Revision as of 22:36, 3 July 2022 by Peelybonehead (talk | contribs) (Solution)

Problem

Given that

$\frac 1{2!17!}+\frac 1{3!16!}+\frac 1{4!15!}+\frac 1{5!14!}+\frac 1{6!13!}+\frac 1{7!12!}+\frac 1{8!11!}+\frac 1{9!10!}=\frac N{1!18!}$

find the greatest integer that is less than $\frac N{100}$.

Solution

Multiplying both sides by $19!$ yields:

\[\frac {19!}{2!17!}+\frac {19!}{3!16!}+\frac {19!}{4!15!}+\frac {19!}{5!14!}+\frac {19!}{6!13!}+\frac {19!}{7!12!}+\frac {19!}{8!11!}+\frac {19!}{9!10!}=\frac {19!N}{1!18!}.\]

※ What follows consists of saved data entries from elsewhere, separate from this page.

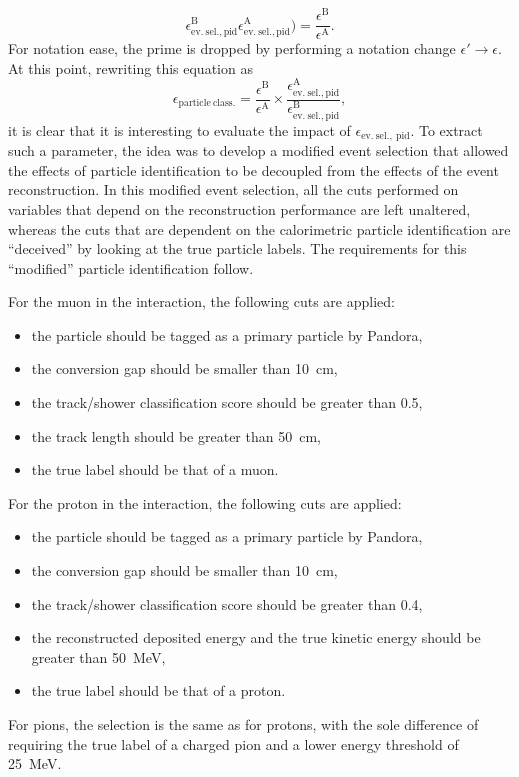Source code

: \begin{equation}
{    \epsilon_\mathrm{ev.\ sel., pid}^\mathrm{B}
    }{
    \epsilon_\mathrm{ev.\ sel., pid}^\mathrm{A}
    }) = \frac{
    \epsilon^\mathrm{B}
    }{
    \epsilon^\mathrm{A}
    }. 
\end{equation} For notation ease, the prime is dropped by performing a notation change $\epsilon' \to \epsilon$. At this point, rewriting this equation as \begin{equation}
    \epsilon_\mathrm{particle\ class.} = \frac{
    \epsilon^\mathrm{B}
    }{
    \epsilon^\mathrm{A}
    } \times \frac{
    \epsilon_\mathrm{ev.\ sel., pid}^\mathrm{A}
    }{
    \epsilon_\mathrm{ev.\ sel., pid}^\mathrm{B}
    }, \label{eq:stageEfficiencyPostPID}
\end{equation} it is clear that it is interesting to evaluate the impact of $\epsilon_\mathrm{ev.\ sel.,\ pid}$. To extract such a parameter, the idea was to develop a modified event selection that allowed the effects of particle identification to be decoupled from the effects of the event reconstruction. In this modified event selection, all the cuts performed on variables that depend on the reconstruction performance are left unaltered, whereas the cuts that are dependent on the calorimetric particle identification are ``deceived'' by looking at the true particle labels. The requirements for this ``modified'' particle identification follow.  

\noindent
For the muon in the interaction, the following cuts are applied: \begin{itemize}
    \item the particle should be tagged as a primary particle by Pandora,
    \item the conversion gap should be smaller than \SI{10}{\cm},
    \item the track/shower classification score should be greater than 0.5,
    \item the track length should be greater than \SI{50}{\cm},
    \item the true label should be that of a muon. 
\end{itemize}
For the proton in the interaction, the following cuts are applied: \begin{itemize}
    \item the particle should be tagged as a primary particle by Pandora,
    \item the conversion gap should be smaller than \SI{10}{\cm},
    \item the track/shower classification score should be greater than 0.4,
    \item the reconstructed deposited energy and the true kinetic energy should be greater than \SI{50}{\MeV},
    \item the true label should be that of a proton.
\end{itemize}
For pions, the selection is the same as for protons, with the sole difference of requiring the true label of a charged pion and a lower energy threshold of \SI{25}{\MeV}. 

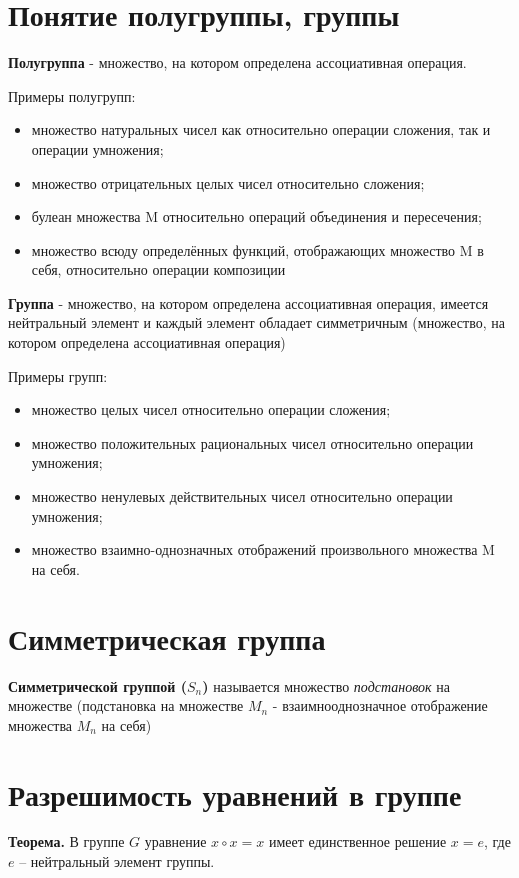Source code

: \documentclass[a4paper]{article}
\begin{document}
{\begin{small}
\section*{Понятие полугруппы, группы}
\textbf{Полугруппа} - множество, на котором определена ассоциативная операция.

Примеры полугрупп:
\begin{itemize}
\item множество натуральных чисел как относительно операции сложения, так и
операции умножения;
\item множество отрицательных целых чисел относительно сложения;
\item булеан множества M относительно операций объединения и пересечения;
\item множество всюду определённых функций, отображающих множество M в
себя, относительно операции композиции
\end{itemize}

\textbf{Группа} - множество, на котором определена ассоциативная операция, имеется нейтральный элемент и каждый элемент обладает симметричным (множество, на котором определена ассоциативная операция)

Примеры групп:
\begin{itemize}
\item множество целых чисел относительно операции сложения;
\item множество положительных рациональных чисел относительно операции
умножения;
\item множество ненулевых действительных чисел относительно операции
умножения;
\item множество взаимно-однозначных отображений произвольного множества M на себя.
\end{itemize}

\section*{Симметрическая группа}
\textbf{Симметрической группой ($S_n$)} называется множество \textit{подстановок} на множестве (подстановка на множестве $M_n$ - взаимнооднозначное отображение множества $M_n$ на себя)

\section*{Разрешимость уравнений в группе
}

\textbf{Теорема.}  В группе  $G$ уравнение $x \circ x = x$ имеет
единственное решение $x = e$, где $e$ – нейтральный элемент группы.


\end{small}}
\end{document}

\[\binom{19}{2}+\binom{19}{3}+\binom{19}{4}+\binom{19}{5}+\binom{19}{6}+\binom{19}{7}+\binom{19}{8}+\binom{19}{9} = 19N.\]

Recall the Combinatorial Identity $2^{19} = \sum_{n=0}^{19} {19 \choose n}$. Since ${19 \choose n} = {19 \choose 19-n}$, it follows that $\sum_{n=0}^{9} {19 \choose n} = \frac{2^{19}}{2} = 2^{18}$.

Thus, $19N = 2^{18}-\binom{19}{1}-\binom{19}{0}=2^{18}-19-1 = (2^9)^2-20 = (512)^2-20 = 262124$.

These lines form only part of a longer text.